I suppose that as far as kids movies go the CG animals are watchable enough; this is the kind of film where it works better if the animals look cutesy and cartoonish than if they look photorealistic. The movie did itself no favours though by casting based more on star power than on vocal talent. Many of the voices are so generic or are so inappropriate for the creature in question (looking at you Malek) that it isn’t always apparent who is saying what in a given scene. Not that learning who said what would be very illuminating given that 90% of the animals’ roles can be broken down to reaction shots and cringeworthy one-liners. The low point for me was probably watching a tiger called Barry (voiced by Ralph Fiennes) scream “My Barry berries” upon being kicked in the groin (yes, that happens).
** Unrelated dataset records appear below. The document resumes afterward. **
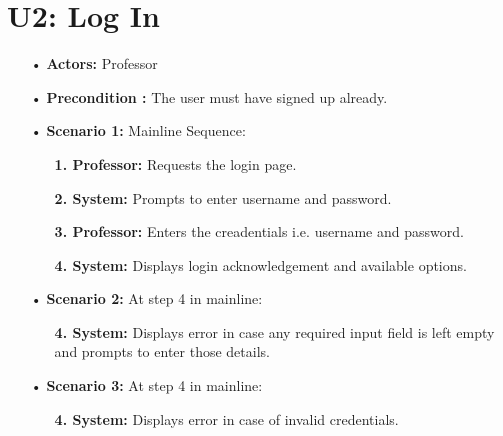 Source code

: \documentclass{scrreprt}
\begin{document}
\section{U2: Log In}
\begin{itemize}
\item[•]
\textbf{Actors:} Professor
\item[•] \textbf{Precondition :} The user must have signed up already.
\item[•]
\textbf{Scenario 1:} Mainline Sequence:
\begin{itemize}
  \item [] \textbf{1. Professor:} Requests the login page.
  \item [] \textbf{2. System:} Prompts to enter username and password.
  \item [] \textbf{3. Professor:} Enters the creadentials i.e. username and password.
  \item [] \textbf{4. System:} Displays login acknowledgement and available options.
  \end{itemize}
\item[•]
\textbf{Scenario 2:} At step 4 in mainline:
\begin{itemize}
  \item [] \textbf{4. System:} Displays error in case any required input field is left empty and prompts to enter those details.
  \end{itemize}
\item[•]
\textbf{Scenario 3:} At step 4 in mainline:
\begin{itemize}
  \item [] \textbf{4. System:} Displays error in case of invalid credentials.
  \end{itemize}
\end{itemize}
\end{document}
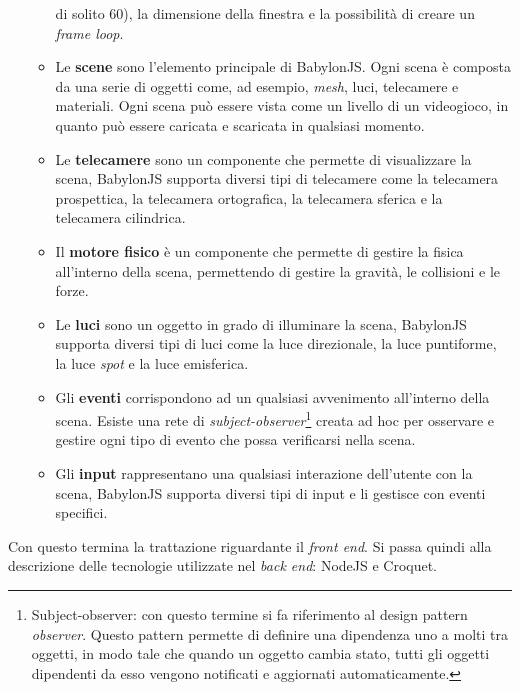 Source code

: \begin{itemize}
\begin{itemize}
        di solito 60), la dimensione della finestra e la possibilità di creare un \textit{frame loop}.
        \item Le \textbf{scene} sono l'elemento principale di BabylonJS. Ogni scena è composta da una serie di oggetti come, ad esempio, \textit{mesh}, luci, telecamere e materiali. Ogni scena
        può essere vista come un livello di un videogioco, in quanto può essere caricata e scaricata in qualsiasi momento.
        \item Le \textbf{telecamere} sono un componente che permette di visualizzare la scena, BabylonJS supporta diversi tipi di telecamere come la telecamera prospettica, la telecamera ortografica,
        la telecamera sferica e la telecamera cilindrica.
        \item Il \textbf{motore fisico} è un componente che permette di gestire la fisica all'interno della scena, permettendo di gestire la gravità, le collisioni e le forze.
        \item Le \textbf{luci} sono un oggetto in grado di illuminare la scena, BabylonJS supporta diversi tipi di luci come la luce direzionale, la luce puntiforme, la luce 
        \textit{spot} e la luce emisferica.
        \item Gli \textbf{eventi} corrispondono ad un qualsiasi avvenimento all'interno della scena. Esiste una rete di \textit{subject-observer}\footnote{
            Subject-observer: con questo termine si fa riferimento al design pattern \textit{observer}. Questo pattern permette di definire una dipendenza uno a molti tra oggetti,
            in modo tale che quando un oggetto cambia stato, tutti gli oggetti dipendenti da esso vengono notificati e aggiornati automaticamente.
        } creata ad hoc per osservare e gestire ogni tipo di evento che possa verificarsi nella scena.
        \item Gli \textbf{input} rappresentano una qualsiasi interazione dell'utente con la scena, BabylonJS supporta diversi tipi di input e li gestisce con eventi specifici.
    \end{itemize}
\end{itemize}
Con questo termina la trattazione riguardante il \textit{front end}. Si passa quindi alla descrizione delle tecnologie utilizzate nel \textit{back end}: NodeJS e Croquet.

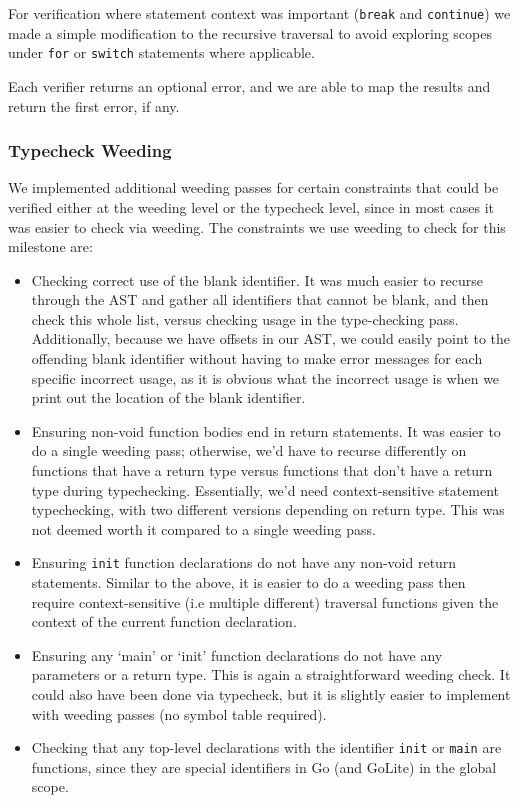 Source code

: \documentclass[11pt]{article}
\begin{document}
For verification where statement context was important (\texttt{break}
and \texttt{continue}) we made a simple modification to the recursive
traversal to avoid exploring scopes under \texttt{for} or
\texttt{switch} statements where applicable.

Each verifier returns an optional error, and we are able to map the
results and return the first error, if any.
\subsubsection{Typecheck Weeding}
We implemented additional weeding passes for certain constraints that
could be verified either at the weeding level or the typecheck level,
since in most cases it was easier to check via weeding. The
constraints we use weeding to check for this milestone are:
\begin{itemize}
\item Checking correct use of the blank identifier. It was much easier
  to recurse through the AST and gather all identifiers that cannot be
  blank, and then check this whole list, versus checking usage in the
  type-checking pass. Additionally, because we have offsets in our
  AST, we could easily point to the offending blank identifier without
  having to make error messages for each specific incorrect usage, as
  it is obvious what the incorrect usage is when we print out the
  location of the blank identifier.
\item Ensuring non-void function bodies end in return statements. It
  was easier to do a single weeding pass; otherwise, we'd have to
  recurse differently on functions that have a return type versus
  functions that don't have a return type during
  typechecking. Essentially, we'd need context-sensitive statement
  typechecking, with two different versions depending on return
  type. This was not deemed worth it compared to a single weeding
  pass.
\item Ensuring \texttt{init} function declarations do not have any
  non-void return statements. Similar to the above, it is easier to do
  a weeding pass then require context-sensitive (i.e multiple
  different) traversal functions given the context of the current
  function declaration.
\item Ensuring any `main' or `init' function declarations do not have
  any parameters or a return type. This is again a straightforward
  weeding check.  It could also have been done via typecheck, but it
  is slightly easier to implement with weeding passes (no symbol table
  required).
\item Checking that any top-level declarations with the identifier
  \texttt{init} or \texttt{main} are functions, since they are special
  identifiers in Go (and GoLite) in the global scope.
\end{itemize}
\end{document}
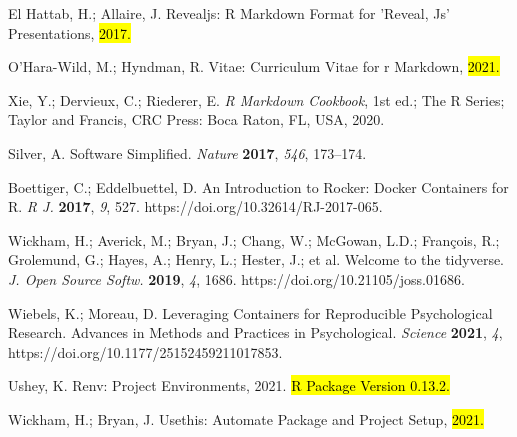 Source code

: \documentclass[psych,tutorial,accept,moreauthors,pdftex]{Definitions/mdpi}
\begin{document}
\begin{thebibliography}{999}
El Hattab, H.; Allaire, J. Revealjs: R Markdown Format for ’Reveal, Js’ Presentations, \hl{2017.}%


O’Hara-Wild, M.; Hyndman, R. Vitae: Curriculum Vitae for r Markdown, \hl{2021.}%


Xie, Y.; Dervieux, C.; Riederer, E. \emph{R Markdown Cookbook}, 1st ed.; The R Series; Taylor and Francis, CRC Press: Boca Raton, FL, USA, 2020.


Silver, A. Software Simplified. \emph{Nature} \textbf{2017}, \emph{546}, 173--174.

Boettiger, C.; Eddelbuettel, D. An Introduction to Rocker: Docker Containers for R. \emph{R J.} \textbf{2017}, \emph{9}, 527. https://doi.org/10.32614/RJ-2017-065.

Wickham, H.; Averick, M.; Bryan, J.; Chang, W.; McGowan, L.D.; François, R.; Grolemund, G.; Hayes, A.; Henry, L.; Hester, J.; et al. Welcome to the tidyverse. \emph{J. Open Source Softw.} \textbf{2019}, \emph{4}, 1686. https://doi.org/10.21105/joss.01686.

Wiebels, K.; Moreau, D. Leveraging Containers for Reproducible Psychological Research. Advances in Methods and Practices in Psychological. \emph{Science} \textbf{2021}, \emph{4}, https://doi.org/10.1177/25152459211017853.


Ushey, K. Renv: Project Environments, 2021. \hl{R Package Version 0.13.2.}%


Wickham, H.; Bryan, J. Usethis: Automate Package and Project Setup, \hl{2021.}%



\end{thebibliography}
\end{document}
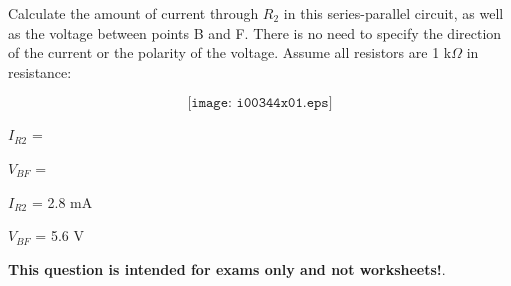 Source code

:

Calculate the amount of current through $R_2$ in this series-parallel circuit, as well as the voltage between points B and F.  There is no need to specify the direction of the current or the polarity of the voltage.  Assume all resistors are 1 k$\Omega$ in resistance:

$$\texttt{[image: i00344x01.eps]}$$

$I_{R2}$ = 

\vskip 10pt

$V_{BF}$ = 

\vskip 10pt







$I_{R2}$ = 2.8 mA

\vskip 10pt

$V_{BF}$ = 5.6 V







{\bf This question is intended for exams only and not worksheets!}.



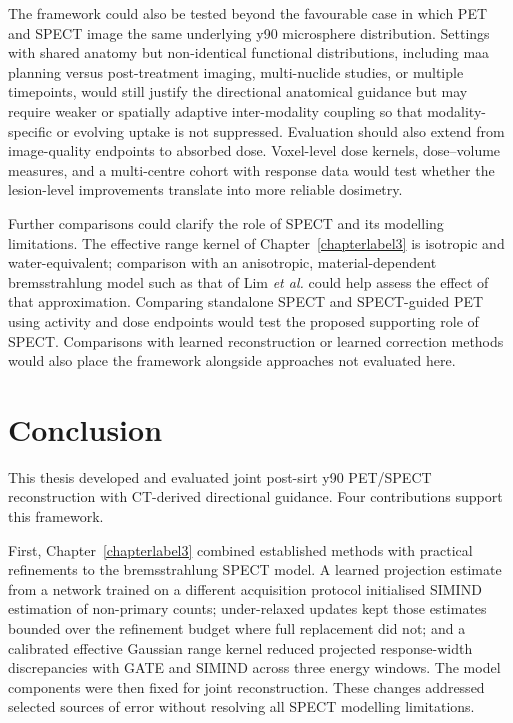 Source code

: The framework could also be tested beyond the favourable case in which PET and SPECT image the same underlying \gls{y90} microsphere distribution. Settings with shared anatomy but non-identical functional distributions, including \acrfull{maa} planning versus post-treatment imaging, multi-nuclide studies, or multiple timepoints, would still justify the directional anatomical guidance but may require weaker or spatially adaptive inter-modality coupling so that modality-specific or evolving uptake is not suppressed. Evaluation should also extend from image-quality endpoints to absorbed dose. Voxel-level dose kernels, dose--volume measures, and a multi-centre cohort with response data would test whether the lesion-level improvements translate into more reliable dosimetry.

Further comparisons could clarify the role of SPECT and its modelling limitations. The effective range kernel of Chapter~\ref{chapterlabel3} is isotropic and water-equivalent; comparison with an anisotropic, material-dependent bremsstrahlung model such as that of Lim \textit{et al.} \cite{lim_y-90_2018} could help assess the effect of that approximation. Comparing standalone SPECT and SPECT-guided PET using activity and dose endpoints would test the proposed supporting role of SPECT. Comparisons with learned reconstruction or learned correction methods \cite{hashimotoPETImageReconstruction2022,jia90YSPECTScatter2023} would also place the framework alongside approaches not evaluated here.

\section{Conclusion}
\label{sec:thesis_conclusion}

This thesis developed and evaluated joint post-\gls{sirt} \gls{y90} PET/SPECT reconstruction with CT-derived directional guidance. Four contributions support this framework.

First, Chapter~\ref{chapterlabel3} combined established methods with practical refinements to the bremsstrahlung SPECT model. A learned projection estimate from a network trained on a different acquisition protocol initialised SIMIND estimation of non-primary counts; under-relaxed updates kept those estimates bounded over the refinement budget where full replacement did not; and a calibrated effective Gaussian range kernel reduced projected response-width discrepancies with GATE and SIMIND across three energy windows. The model components were then fixed for joint reconstruction. These changes addressed selected sources of error without resolving all SPECT modelling limitations.

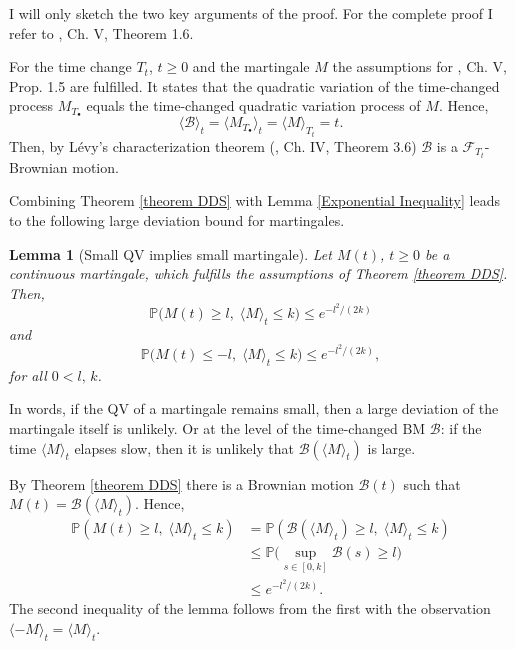 \documentclass[11pt]{article}
\makeatletter
\renewenvironment{proof}[1][\proofname]{
   \par\pushQED{\qed}\normalfont
   \topsep6\p@\@plus6\p@\relax
   \trivlist\item[\hskip\labelsep\bfseries#1\@addpunct{.}]
   \ignorespaces
}{
   \popQED\endtrivlist\@endpefalse
}
\numberwithin{equation}{section}
\newtheorem{lemma}[theorem]{Lemma}
\makeatother
\begin{document}
\begin{proof}
  \renewcommand{\qedsymbol}{}
  I will only sketch the two key arguments of the 
  proof. For the complete proof I refer to 
  \cite{revuz}, Ch. V, Theorem 1.6.

  For the time change $T_t$, $t\geq 0$ and the martingale 
  $M$ the assumptions for \cite{revuz}, Ch. V, Prop. 1.5 
  are fulfilled. It states that the quadratic variation 
  of the time-changed process $M_{T_{\bullet}}$ 
  equals the time-changed quadratic variation process of $M$. Hence, 
  \begin{equation}\nonumber
    \langle \mathcal{B} \rangle _t 
    = \langle M_{T_{\bullet}} \rangle _t 
    = \langle M \rangle _{T_t}
    = t.
  \end{equation} 
  Then, by Lévy's characterization theorem (\cite{revuz}, Ch. IV, Theorem 3.6) 
  $\mathcal{B}$ is a $\mathcal{F}_{T_t}$-Brownian motion.
\end{proof}

Combining Theorem \ref{theorem DDS} with Lemma \ref{Exponential Inequality} 
leads to the following large deviation bound for martingales. 

\begin{lemma} [Small QV implies small martingale]
  \label{Small QV implies small martingale}
  Let $M(t)$, $t \geq 0$ be a continuous martingale, 
  which fulfills the assumptions of Theorem \ref{theorem DDS}. 
  Then, 
  $$
  \mathbb{P} \big( M(t) \geq l, \; 
    \langle M \rangle _t \leq k \big)
      \leq  e^{-l^2/(2k)}
  $$
  and
  $$
  \mathbb{P} \big( M(t) \leq -l, \; 
    \langle M \rangle _t \leq k \big)
      \leq  e^{-l^2/(2k)},
  $$
  for all $0 < l, \, k$.
\end{lemma}

In words, if the QV of a martingale 
remains small, then a large deviation of the martingale itself is unlikely.
Or at the level of the time-changed BM $\mathcal{B}$:
if the time $\langle M  \rangle_t$ elapses slow, then it is unlikely that 
$\mathcal{B}({\langle M \rangle_t})$ is large.

\begin{proof}  
  By Theorem \ref{theorem DDS} there 
  is a Brownian motion $\mathcal{B}(t)$ such that 
  $M(t) = \mathcal{B}(\langle M  \rangle_t)$.
  Hence,
  \begin{equation}\nonumber
    \begin{split}
  \mathbb{P}( M(t) \geq l, \; 
    \langle M \rangle _t \leq k) 
  & = \mathbb{P}( 
    \mathcal{B}(\langle M  \rangle_t)
      \geq l, \; 
        \langle M \rangle _t \leq k) \\
  & \leq \mathbb{P} \bigg(
    \sup _{s \in [0,k]} 
      \mathcal{B}(s) \geq l \bigg)\\
  & \leq  e^{- l^2/(2k)}. 
  \end{split}
  \end{equation}
  The second inequality of the lemma 
  follows from the first  
  with the observation 
  $\langle -M \rangle _t = \langle M \rangle _t$.
\end{proof}
\end{document}

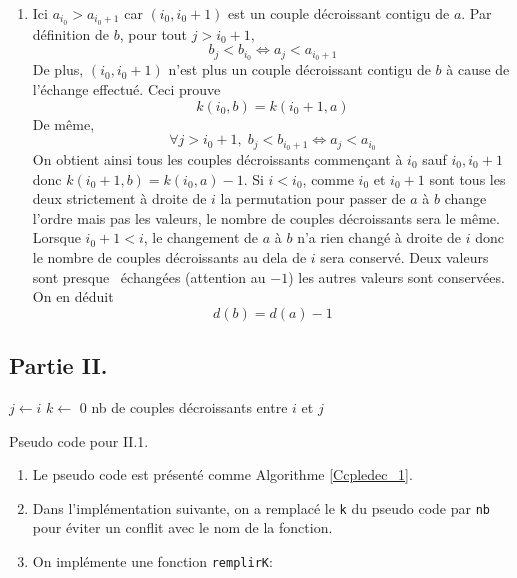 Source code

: \begin{enumerate}
  \item Ici $a_{i_0}>a_{i_0+1}$ car $(i_0, i_0 + 1)$ est un couple décroissant contigu de $a$. Par définition de $b$, pour tout $j>i_0+1$,
\begin{displaymath}
  b_j < b_{i_0} \Leftrightarrow a_j < a_{i_0 + 1}
\end{displaymath}
De plus, $(i_0, i_0 + 1)$ n'est plus un couple décroissant contigu de $b$ à cause de l'échange effectué. Ceci prouve
\begin{displaymath}
  k(i_0,b) = k(i_0+1 ,a)
\end{displaymath}
De même,
\begin{displaymath}
\forall j>i_0+1,\;   b_j < b_{i_0 +1} \Leftrightarrow a_j < a_{i_0}
\end{displaymath}
On obtient ainsi tous les couples décroissants commençant à $i_0$ sauf $i_0,i_0+1$ donc $k(i_0+1,b) = k(i_0 ,a) - 1$.\newline
Si $i < i_0$, comme $i_0$ et $i_0+1$ sont tous les deux strictement à droite de $i$ la permutation pour passer de $a$ à $b$ change l'ordre mais pas les valeurs, le nombre de couples décroissants sera le même. Lorsque $i_0+1<i$, le changement de $a$ à $b$ n'a rien changé à droite de $i$ donc le nombre de couples décroissants au dela de $i$ sera conservé.\newline
Deux valeurs sont \og presque\fg~ échangées (attention au $-1$) les autres valeurs sont conservées. On en déduit
\begin{displaymath}
  d(b) = d(a) - 1
\end{displaymath}


\end{enumerate}

\subsection*{Partie II.}
\begin{algorithm}
  $j\leftarrow i$\;
  $k\leftarrow$ 0 nb de couples décroissants entre $i$ et $j$\;
  \caption{Pseudo code pour II.1.}
  \label{Ccpledec_1}
\end{algorithm}
\begin{enumerate}
  \item Le pseudo code est présenté comme Algorithme \ref{Ccpledec_1}.
  \item Dans l'implémentation suivante, on a remplacé le \texttt{k} du pseudo code par \texttt{nb} pour éviter un conflit avec le nom de la fonction.

  \item On implémente une fonction \texttt{remplirK}:


\end{enumerate}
Michael Sheen, who gleefully plays a moustache-twirling villain, appears to be the only actor who truly understands what kind of movie he’s in. What that is, I’m still not sure if I can say. There’s a definite Pirates of the Caribbean swashbuckling epic aesthetic it’s going for, but it cannot hope to reconcile that feeling with its more topical, anachronistic elements. These include a whole bunch of modern quips like “snitches get stitches”, an Angry Birds reference, and an ironclad warship that dogs (geddit?) Dolittle and his crew. Again, these are elements that would work better in a movie that has a better idea of what it is but I don’t think Dolittle has a clue.

Dolittle is one of those truly bad films that really put things into perspective. In many of the reviews I’ve read I’ve seen a lot of comparisons being made between this film and Cats. There is a fundamental difference though which is that Cats, for all of the outrageous choices it made in depicting this hellish world inhabited by these grotesque, deranged, hypersexual humanoid cats, knew precisely what kind of movie it was. It may well be the most disturbing film ever made, but it’s also striking, true to itself, and memorable. Dolittle is none of those things; it is just an outlandishly bad film that offers nothing worthy of a strong reaction. The only thing in this whole film that I can honestly call distinctive is that it contains an extended dragon fart joke (yes, really). In essence it is the same kind of movie we see come out of Hollywood every year, one that was designed by committee to appeal to the lowest common denominator with no allowance for cleverness, creativity or contemplation. Kids will probably laugh at the silly cartoon animals and parents may even be grateful for the temporary distraction, but they deserve better than this kind of rubbish. ‘Lazy’ is not a word I like using when criticising films because it devalues the efforts of those working people employed by the studios who put their time and labour into creating their rubbish, but in a film that feels this hastily strung together, that seemingly doesn’t care about offering its audience anything new or exciting and that neglects to employ the talent at its disposal to any greater use, I cannot think of a more appropriate word.